# THE PROBLEM
Search the entries for the string "القيم" and give the number of lines that hold it, nothing more.

##### DATA SUPPLIED

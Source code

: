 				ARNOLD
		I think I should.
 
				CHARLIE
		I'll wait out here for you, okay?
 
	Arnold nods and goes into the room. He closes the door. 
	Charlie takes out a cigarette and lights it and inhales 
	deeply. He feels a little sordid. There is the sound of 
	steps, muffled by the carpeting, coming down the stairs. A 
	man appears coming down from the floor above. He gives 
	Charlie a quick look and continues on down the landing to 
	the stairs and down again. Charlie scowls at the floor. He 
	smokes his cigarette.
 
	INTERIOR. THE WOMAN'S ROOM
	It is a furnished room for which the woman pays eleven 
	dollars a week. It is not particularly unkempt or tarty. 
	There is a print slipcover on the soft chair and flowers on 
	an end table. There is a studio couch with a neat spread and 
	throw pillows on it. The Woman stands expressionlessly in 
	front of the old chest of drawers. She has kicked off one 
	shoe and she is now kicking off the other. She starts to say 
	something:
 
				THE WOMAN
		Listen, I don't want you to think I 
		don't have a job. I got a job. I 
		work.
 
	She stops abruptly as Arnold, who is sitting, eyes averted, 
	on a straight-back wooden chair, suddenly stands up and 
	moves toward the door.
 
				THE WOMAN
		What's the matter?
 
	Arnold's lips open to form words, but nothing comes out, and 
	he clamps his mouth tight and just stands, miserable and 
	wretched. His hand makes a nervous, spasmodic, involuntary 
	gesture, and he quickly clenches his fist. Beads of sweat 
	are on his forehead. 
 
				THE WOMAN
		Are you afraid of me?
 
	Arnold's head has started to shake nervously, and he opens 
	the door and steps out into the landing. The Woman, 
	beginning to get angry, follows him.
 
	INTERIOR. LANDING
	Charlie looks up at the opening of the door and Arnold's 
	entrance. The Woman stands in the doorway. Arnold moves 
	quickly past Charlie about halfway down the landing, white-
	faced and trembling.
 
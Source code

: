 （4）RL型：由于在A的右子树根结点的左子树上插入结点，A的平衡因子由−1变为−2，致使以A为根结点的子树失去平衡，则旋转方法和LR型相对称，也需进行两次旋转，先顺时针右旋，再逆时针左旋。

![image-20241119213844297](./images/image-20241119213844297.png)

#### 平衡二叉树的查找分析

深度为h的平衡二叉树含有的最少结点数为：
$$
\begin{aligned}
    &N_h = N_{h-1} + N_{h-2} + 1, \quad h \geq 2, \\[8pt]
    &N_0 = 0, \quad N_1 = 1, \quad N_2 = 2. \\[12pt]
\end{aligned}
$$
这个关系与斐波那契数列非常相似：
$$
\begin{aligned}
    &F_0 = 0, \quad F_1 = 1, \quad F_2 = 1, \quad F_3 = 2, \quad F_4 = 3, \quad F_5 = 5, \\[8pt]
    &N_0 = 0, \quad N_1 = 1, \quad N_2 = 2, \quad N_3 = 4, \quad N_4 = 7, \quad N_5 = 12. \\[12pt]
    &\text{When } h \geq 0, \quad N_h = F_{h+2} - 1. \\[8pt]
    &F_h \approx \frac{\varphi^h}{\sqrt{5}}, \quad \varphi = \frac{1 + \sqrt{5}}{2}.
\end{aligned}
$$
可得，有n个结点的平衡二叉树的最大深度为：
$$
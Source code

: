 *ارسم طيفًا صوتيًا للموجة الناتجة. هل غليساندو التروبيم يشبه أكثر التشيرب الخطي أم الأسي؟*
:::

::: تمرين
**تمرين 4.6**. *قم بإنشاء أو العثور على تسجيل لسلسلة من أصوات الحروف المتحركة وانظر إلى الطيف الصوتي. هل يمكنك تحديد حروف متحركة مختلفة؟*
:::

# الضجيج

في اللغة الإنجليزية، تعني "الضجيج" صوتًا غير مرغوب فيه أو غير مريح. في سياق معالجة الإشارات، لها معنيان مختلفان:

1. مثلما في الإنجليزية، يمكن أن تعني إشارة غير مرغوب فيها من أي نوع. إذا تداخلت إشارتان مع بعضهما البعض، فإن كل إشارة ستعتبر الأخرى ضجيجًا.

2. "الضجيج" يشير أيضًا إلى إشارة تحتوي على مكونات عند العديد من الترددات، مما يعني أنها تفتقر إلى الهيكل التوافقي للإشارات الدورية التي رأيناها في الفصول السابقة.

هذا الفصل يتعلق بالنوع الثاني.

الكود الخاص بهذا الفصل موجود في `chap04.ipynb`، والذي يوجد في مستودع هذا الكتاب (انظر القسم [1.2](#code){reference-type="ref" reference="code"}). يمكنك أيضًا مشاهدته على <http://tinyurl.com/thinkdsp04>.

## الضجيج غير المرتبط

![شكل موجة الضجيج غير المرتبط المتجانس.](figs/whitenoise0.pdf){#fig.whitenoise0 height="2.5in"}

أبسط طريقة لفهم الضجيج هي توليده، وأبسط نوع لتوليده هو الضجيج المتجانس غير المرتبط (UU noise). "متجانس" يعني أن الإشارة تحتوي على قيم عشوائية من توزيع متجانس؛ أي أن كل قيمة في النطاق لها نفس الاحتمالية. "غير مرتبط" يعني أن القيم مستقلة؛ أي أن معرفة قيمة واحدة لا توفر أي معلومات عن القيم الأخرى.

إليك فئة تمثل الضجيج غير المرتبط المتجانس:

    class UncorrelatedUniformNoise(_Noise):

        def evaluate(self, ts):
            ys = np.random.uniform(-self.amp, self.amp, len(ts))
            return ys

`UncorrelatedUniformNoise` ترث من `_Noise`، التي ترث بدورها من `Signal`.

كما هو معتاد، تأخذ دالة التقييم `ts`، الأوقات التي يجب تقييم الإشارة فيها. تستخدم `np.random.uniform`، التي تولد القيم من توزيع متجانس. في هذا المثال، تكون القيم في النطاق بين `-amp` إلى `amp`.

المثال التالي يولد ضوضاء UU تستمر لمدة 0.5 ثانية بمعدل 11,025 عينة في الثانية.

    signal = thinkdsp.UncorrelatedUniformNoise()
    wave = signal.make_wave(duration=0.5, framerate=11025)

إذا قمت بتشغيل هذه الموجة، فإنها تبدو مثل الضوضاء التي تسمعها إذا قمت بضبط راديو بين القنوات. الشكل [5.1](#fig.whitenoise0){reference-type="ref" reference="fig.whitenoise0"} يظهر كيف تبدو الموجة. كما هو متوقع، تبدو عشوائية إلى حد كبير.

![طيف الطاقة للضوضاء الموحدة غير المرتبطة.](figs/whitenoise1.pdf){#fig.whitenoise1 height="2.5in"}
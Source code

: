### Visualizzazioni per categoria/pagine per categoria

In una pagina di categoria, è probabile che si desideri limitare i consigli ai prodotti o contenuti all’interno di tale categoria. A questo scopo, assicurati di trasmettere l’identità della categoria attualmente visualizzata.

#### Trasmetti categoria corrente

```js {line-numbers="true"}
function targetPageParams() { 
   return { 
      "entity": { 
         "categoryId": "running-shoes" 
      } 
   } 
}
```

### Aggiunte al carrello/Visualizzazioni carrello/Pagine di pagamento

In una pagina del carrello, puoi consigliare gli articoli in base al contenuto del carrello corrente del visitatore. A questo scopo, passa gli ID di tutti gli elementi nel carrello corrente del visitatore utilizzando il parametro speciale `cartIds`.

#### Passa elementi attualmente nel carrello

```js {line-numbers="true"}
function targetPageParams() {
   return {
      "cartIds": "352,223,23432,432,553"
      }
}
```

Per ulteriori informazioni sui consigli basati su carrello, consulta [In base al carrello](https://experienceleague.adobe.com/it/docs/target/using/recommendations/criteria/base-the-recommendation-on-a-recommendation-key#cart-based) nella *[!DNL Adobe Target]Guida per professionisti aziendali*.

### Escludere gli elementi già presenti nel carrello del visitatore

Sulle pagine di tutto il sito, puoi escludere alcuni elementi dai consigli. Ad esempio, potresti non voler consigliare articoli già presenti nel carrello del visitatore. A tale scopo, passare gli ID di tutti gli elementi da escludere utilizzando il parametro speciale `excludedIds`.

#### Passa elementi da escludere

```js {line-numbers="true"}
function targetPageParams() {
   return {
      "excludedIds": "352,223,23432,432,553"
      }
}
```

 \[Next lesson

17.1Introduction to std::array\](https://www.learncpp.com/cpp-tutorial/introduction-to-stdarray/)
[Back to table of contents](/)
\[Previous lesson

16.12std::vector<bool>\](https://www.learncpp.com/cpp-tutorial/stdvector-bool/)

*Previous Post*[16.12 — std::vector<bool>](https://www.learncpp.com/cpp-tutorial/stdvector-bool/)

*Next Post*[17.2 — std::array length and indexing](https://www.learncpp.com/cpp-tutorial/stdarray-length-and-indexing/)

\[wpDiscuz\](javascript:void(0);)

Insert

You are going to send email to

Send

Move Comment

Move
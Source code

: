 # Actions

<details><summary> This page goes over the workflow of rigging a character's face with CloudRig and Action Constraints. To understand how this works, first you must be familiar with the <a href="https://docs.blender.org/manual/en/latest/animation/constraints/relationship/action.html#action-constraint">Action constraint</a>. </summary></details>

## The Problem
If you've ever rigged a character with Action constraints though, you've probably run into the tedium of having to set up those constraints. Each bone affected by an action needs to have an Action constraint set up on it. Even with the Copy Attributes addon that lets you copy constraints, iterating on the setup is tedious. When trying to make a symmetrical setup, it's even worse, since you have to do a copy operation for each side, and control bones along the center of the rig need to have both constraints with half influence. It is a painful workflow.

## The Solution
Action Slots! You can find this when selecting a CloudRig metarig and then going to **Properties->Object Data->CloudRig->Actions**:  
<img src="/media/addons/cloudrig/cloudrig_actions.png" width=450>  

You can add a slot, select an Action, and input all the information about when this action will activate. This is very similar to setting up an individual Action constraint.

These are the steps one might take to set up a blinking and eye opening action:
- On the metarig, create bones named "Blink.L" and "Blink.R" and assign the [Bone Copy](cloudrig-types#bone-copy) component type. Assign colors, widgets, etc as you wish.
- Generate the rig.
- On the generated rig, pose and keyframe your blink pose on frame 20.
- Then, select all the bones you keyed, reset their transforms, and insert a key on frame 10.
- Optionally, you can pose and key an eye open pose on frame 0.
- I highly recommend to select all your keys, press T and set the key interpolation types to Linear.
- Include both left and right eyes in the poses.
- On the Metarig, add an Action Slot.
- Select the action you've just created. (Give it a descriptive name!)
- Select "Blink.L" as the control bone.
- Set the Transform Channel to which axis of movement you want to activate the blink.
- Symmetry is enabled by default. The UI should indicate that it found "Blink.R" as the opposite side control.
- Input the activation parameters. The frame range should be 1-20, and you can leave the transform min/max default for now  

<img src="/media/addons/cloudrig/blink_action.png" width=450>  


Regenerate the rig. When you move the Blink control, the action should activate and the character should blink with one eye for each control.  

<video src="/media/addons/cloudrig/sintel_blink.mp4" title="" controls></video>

##########

# REPLY
2